# This is the coolest feature of the new site



## Tranechaser (Jun 12, 2015)

You now have this awesome emoticon at your disposal:
🖕 🖕 🖕 🖕 🖕 🖕 🖕 🖕


----------



## datsaxman (Nov 28, 2005)

... dayum ...


----------



## andre251 (Jan 6, 2009)

I think that cool new feature might eventually get people in trouble. 🙃


----------



## PigSquealer (Dec 27, 2017)

Tranechaser said:


> You now have this awesome emoticon at your disposal:
> ? ? ? ? ? ? ? ?


The "like"? doesn't match. I can't find this emoticon in FAQ. is this F# ?


----------



## Bkenes (Dec 3, 2011)

🎷


----------



## Pete Thomas (Sep 12, 2004)

Tranechaser said:


> You now have this awesome emoticon at your disposal:


However please note that if this is ever used as a direct response to another member it would be treated as if the literal meaning had been expressed in text.

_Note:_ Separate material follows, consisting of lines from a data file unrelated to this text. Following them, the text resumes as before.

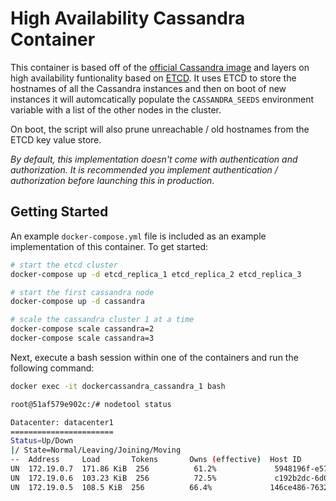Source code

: # High Availability Cassandra Container
This container is based off of the [official Cassandra image](https://hub.docker.com/_/cassandra/) and layers on high availability funtionality based on [ETCD](https://github.com/coreos/etcd). It uses ETCD to store the hostnames of all the Cassandra instances and then on boot of new instances it will automcatically populate the `CASSANDRA_SEEDS` environment variable with a list of the other nodes in the cluster.

On boot, the script will also prune unreachable / old hostnames from the ETCD key value store.

*By default, this implementation doesn't come with authentication and authorization. It is recommended you implement authentication / authorization before launching this in production.*

## Getting Started
An example `docker-compose.yml` file is included as an example implementation of this container. To get started:

```bash
# start the etcd cluster
docker-compose up -d etcd_replica_1 etcd_replica_2 etcd_replica_3

# start the first cassandra node
docker-compose up -d cassandra

# scale the cassandra cluster 1 at a time
docker-compose scale cassandra=2
docker-compose scale cassandra=3
```

Next, execute a bash session within one of the containers and run the following command:

```bash
docker exec -it dockercassandra_cassandra_1 bash
```

```bash
root@51af579e902c:/# nodetool status

Datacenter: datacenter1
=======================
Status=Up/Down
|/ State=Normal/Leaving/Joining/Moving
--  Address     Load       Tokens       Owns (effective)  Host ID                               Rack
UN  172.19.0.7  171.86 KiB  256          61.2%             5948196f-e57a-4af7-b47f-8ce3bdd615a1  rack1
UN  172.19.0.6  103.23 KiB  256          72.5%             c192b2dc-6d0e-479c-8462-3adc7c5f6c75  rack1
UN  172.19.0.5  108.5 KiB  256          66.4%             146ce486-7632-4060-a9e4-4d070ea4c278  rack1
```

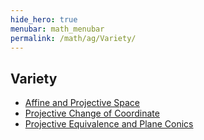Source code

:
 ```yaml
---
hide_hero: true
menubar: math_menubar
permalink: /math/ag/Variety/
---
```


## Variety
- [Affine and Projective Space](0_Affine_and_Projective_Space.md)
- [Projective Change of Coordinate](10_Projective_Change_of_Coordinate.md)
- [Projective Equivalence and Plane Conics](20_Projective_Equivalence_and_Plane_Conics.md)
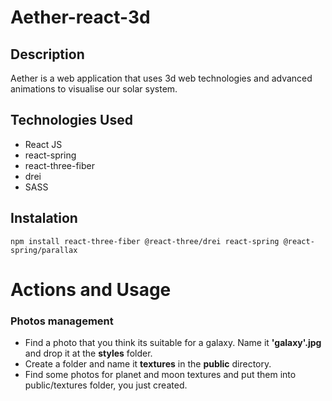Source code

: # Aether-react-3d

## Description<br>

Aether is a web application that uses 3d web technologies and advanced animations to visualise our solar system.<br>


## Technologies Used<br>
* React JS
* react-spring
* react-three-fiber
* drei
* SASS

## Instalation<br>

```
npm install react-three-fiber @react-three/drei react-spring @react-spring/parallax

```



# Actions and Usage<br>

### Photos management
* Find a photo that you think its suitable for a galaxy. Name it **'galaxy'.jpg** and drop it at the **styles** folder.<br>
* Create a folder and name it **textures** in the **public** directory.<br>
* Find some photos for planet and moon textures and put them into public/textures folder, you just created.<br>




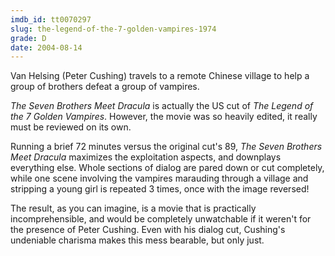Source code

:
 ```yaml
---
imdb_id: tt0070297
slug: the-legend-of-the-7-golden-vampires-1974
grade: D
date: 2004-08-14
---
```


Van Helsing (Peter Cushing) travels to a remote Chinese village to help a group of brothers defeat a group of vampires.

_The Seven Brothers Meet Dracula_ is actually the US cut of _The Legend of the 7 Golden Vampires_. However, the movie was so heavily edited, it really must be reviewed on its own.

Running a brief 72 minutes versus the original cut's 89, _The Seven Brothers Meet Dracula_ maximizes the exploitation aspects, and downplays everything else. Whole sections of dialog are pared down or cut completely, while one scene involving the vampires marauding through a village and stripping a young girl is repeated 3 times, once with the image reversed!

The result, as you can imagine, is a movie that is practically incomprehensible, and would be completely unwatchable if it weren't for the presence of Peter Cushing. Even with his dialog cut, Cushing's undeniable charisma makes this mess bearable, but only just.

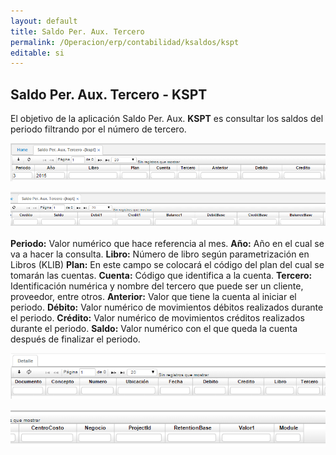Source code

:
 ```yaml
---
layout: default
title: Saldo Per. Aux. Tercero
permalink: /Operacion/erp/contabilidad/ksaldos/kspt
editable: si
---
```


## Saldo Per. Aux. Tercero - KSPT

El objetivo de la aplicación Saldo Per. Aux. **KSPT** es consultar los saldos del periodo filtrando por el número de tercero. 

![](KSPT1.png)

![](KSPT2.png)

**Periodo:** Valor numérico que hace referencia al mes.
**Año:** Año en el cual se va a hacer la consulta.
**Libro:** Número de libro según parametrización en Libros (KLIB)
**Plan:** En este campo se colocará el código del plan del cual se tomarán las cuentas.
**Cuenta:** Código que identifica a la cuenta.
**Tercero:** Identificación numérica y nombre del tercero que puede ser un cliente, proveedor, entre otros.
**Anterior:** Valor que tiene la cuenta al iniciar el periodo.
**Débito:** Valor numérico de movimientos débitos realizados durante el periodo.
**Crédito:** Valor numérico de movimientos créditos realizados durante el periodo.
**Saldo:** Valor numérico con el que queda la cuenta después de finalizar el periodo.

![](KSPT3.png)

![](KSPT4.png)





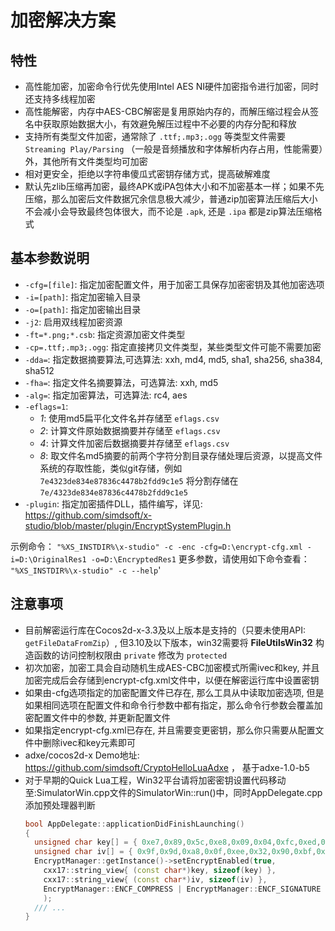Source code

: # 加密解决方案

## 特性

* 高性能加密，加密命令行优先使用Intel AES NI硬件加密指令进行加密，同时还支持多线程加密
* 高性能解密，内存中AES-CBC解密是复用原始内存的，而解压缩过程会从签名中获取原始数据大小，有效避免解压过程中不必要的内存分配和释放
* 支持所有类型文件加密，通常除了 `.ttf;.mp3;.ogg` 等类型文件需要 `Streaming Play/Parsing` （一般是音频播放和字体解析内存占用，性能需要）外，其他所有文件类型均可加密
* 相对更安全，拒绝以字符串傻瓜式密钥存储方式，提高破解难度
* 默认先zlib压缩再加密，最终APK或iPA包体大小和不加密基本一样；如果不先压缩，那么加密后文件数据冗余信息极大减少，普通zip加密算法压缩后大小不会减小会导致最终包体很大，而不论是 `.apk`, 还是 `.ipa` 都是zip算法压缩格式

## 基本参数说明

* `-cfg=[file]`: 指定加密配置文件，用于加密工具保存加密密钥及其他加密选项
* `-i=[path]`: 指定加密输入目录
* `-o=[path]`: 指定加密输出目录
* `-j2`:                  启用双线程加密资源
* `-ft=*.png;*.csb`:      指定资源加密文件类型
* `-cp=.ttf;.mp3;.ogg`:   指定直接拷贝文件类型，某些类型文件可能不需要加密
* `-dda=`: 指定数据摘要算法,可选算法: xxh, md4, md5, sha1, sha256, sha384, sha512
* `-fha=`: 指定文件名摘要算法，可选算法: xxh, md5
* `-alg=`: 指定加密算法，可选算法: rc4, aes
* `-eflags=1`: 
    - *1*: 使用md5扁平化文件名并存储至 `eflags.csv`
    - *2*: 计算文件原始数据摘要并存储至 `eflags.csv`
    - *4*: 计算文件加密后数据摘要并存储至 `eflags.csv`
    - *8*: 取文件名md5摘要的前两个字符分割目录存储处理后资源，以提高文件系统的存取性能，类似git存储，例如 `7e4323de834e87836c4478b2fdd9c1e5` 将分割存储在 `7e/4323de834e87836c4478b2fdd9c1e5`
* `-plugin`: 指定加密插件DLL，插件编写，详见: https://github.com/simdsoft/x-studio/blob/master/plugin/EncryptSystemPlugin.h

 示例命令： `"%XS_INSTDIR%\x-studio" -c -enc -cfg=D:\encrypt-cfg.xml -i=D:\OriginalRes1 -o=D:\EncryptedRes1`
 更多参数，请使用如下命令查看： `"%XS_INSTDIR%\x-studio" -c --help`'

## 注意事项

* 目前解密运行库在Cocos2d-x-3.3及以上版本是支持的（只要未使用API: `getFileDataFromZip`）, 但3.10及以下版本，win32需要将 **FileUtilsWin32** 构造函数的访问控制权限由 `private` 修改为 `protected` 
* 初次加密，加密工具会自动随机生成AES-CBC加密模式所需ivec和key, 并且加密完成后会存储到encrypt-cfg.xml文件中，以便在解密运行库中设置密钥
* 如果由-cfg选项指定的加密配置文件已存在, 那么工具从中读取加密选项, 但是如果相同选项在配置文件和命令行参数中都有指定，那么命令行参数会覆盖加密配置文件中的参数, 并更新配置文件
* 如果指定encrypt-cfg.xml已存在, 并且需要变更密钥，那么你只需要从配置文件中删除ivec和key元素即可
* adxe/cocos2d-x Demo地址: https://github.com/simdsoft/CryptoHelloLuaAdxe ， 基于adxe-1.0-b5
* 对于早期的Quick Lua工程，Win32平台请将加密密钥设置代码移动至:SimulatorWin.cpp文件的SimulatorWin::run()中，同时AppDelegate.cpp添加预处理器判断
  ```cpp
  bool AppDelegate::applicationDidFinishLaunching()
  {
    unsigned char key[] = { 0xe7,0x89,0x5c,0xe8,0x09,0x04,0xfc,0xed,0x15,0x14,0x32,0x02,0x6e,0xd6,0xaf,0xb9,0x8d,0x42,0x09,0xc9,0xf1,0x69,0xbf,0x03,0x7f,0xb4,0x54,0xe7,0xd7,0x4a,0xf2,0xba };
    unsigned char iv[] = { 0x9f,0x9d,0xa8,0x0f,0xee,0x32,0x90,0xbf,0x62,0xf2,0x06,0x1b,0x59,0xe5,0x5f,0x37 };
    EncryptManager::getInstance()->setEncryptEnabled(true,
      cxx17::string_view{ (const char*)key, sizeof(key) },
      cxx17::string_view{ (const char*)iv, sizeof(iv) },
      EncryptManager::ENCF_COMPRESS | EncryptManager::ENCF_SIGNATURE | 5 << 16
      );
    /// ...
  }
  ```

I do get the irony though.



andre251 said:


> I think that cool new feature might eventually get people in trouble. 🙃


Indeed.

But before anyone asks me/us why it's even there if it shouldn't be used (against people) then you are asking the wrong person as I have no control over the site features. You'd need to ask @VSadmin


----------



## Tranechaser (Jun 12, 2015)

PigSquealer said:


> The "like"? doesn't match. I can't find this emoticon in FAQ. is this F# ?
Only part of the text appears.